The 50ms isn't impressive in terms of "look how fast we opened a socket." It's impressive in terms of "look how quickly you can start loading pages to see results as compared to other systems," because their build system is so fast that they don't need to precompile.
When we say O(n), we say that as n goes towards to infinity, the runtime grows as k * n, where k is some constant.
Your sentence effectively says:
> (k * n runtime as n approaches infinity) effectively approximates (j runtime as n approaches infinity) for sufficiently low values of n.
This makes no sense, because you can't have n approach infinity and also be a "sufficiently low value" at the same time.
I think what you were trying to say is that O(n) algorithms run in constant time (or "fast enough") given a constant input size. But in that case, O notation is meaningless because when we use it, we specifically care about what happens at infinity.

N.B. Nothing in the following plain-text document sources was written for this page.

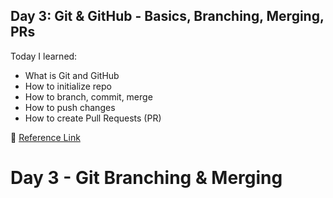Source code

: ## Day 3: Git & GitHub - Basics, Branching, Merging, PRs

Today I learned:
- What is Git and GitHub
- How to initialize repo
- How to branch, commit, merge
- How to push changes
- How to create Pull Requests (PR)

🔗 [Reference Link](https://www.learnxops.com/git-github-basics-branching-merging-prs-challange)
# Day 3 - Git Branching & Merging

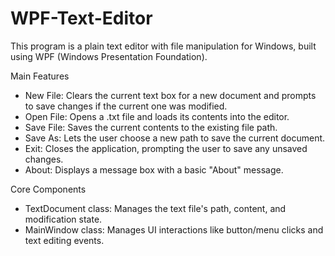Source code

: # WPF-Text-Editor
This program is a plain text editor with file manipulation for Windows, built using WPF (Windows Presentation Foundation).

Main Features
- New File: Clears the current text box for a new document and prompts to save changes if the current one was modified.
- Open File: Opens a .txt file and loads its contents into the editor.
- Save File: Saves the current contents to the existing file path.
- Save As: Lets the user choose a new path to save the current document.
- Exit: Closes the application, prompting the user to save any unsaved changes.
 - About: Displays a message box with a basic "About" message.

Core Components
- TextDocument class: Manages the text file's path, content, and modification state.
- MainWindow class: Manages UI interactions like button/menu clicks and text editing events.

Also, O(1) isn't synonymous with "fast enough"; constant factors can matter a lot. For example, the "fastest" (Big O wise) matrix multiply algorithm has such a large constant factor that using it is not feasible for matrices that fit on today's computers. https://en.wikipedia.org/wiki/Coppersmith%E2%80%93Winograd_a...
I think you confused some definitions, what you are saying sometimes applies for O(constant), for example you can consider O(57) to be O(1), if the number "57" never changes even though the input size changes.
O(n) by defition means that execution time grows lineary with input size.
> Snowpack is a O(1) build system… Every file goes through a linear input -> build -> output build pipeline
Seems like O(n) to me?
> Snowpack starts up in less than 50ms. That’s no typo: 50 milliseconds or less. On your very first page load, Snowpack builds your first requested files and then caches them for future use
So you can open a socket in 50ms? Seems disingenuous to imply anything takes 50ms when really you’re just waiting until the first request to do anything.
Looks like an interesting project though.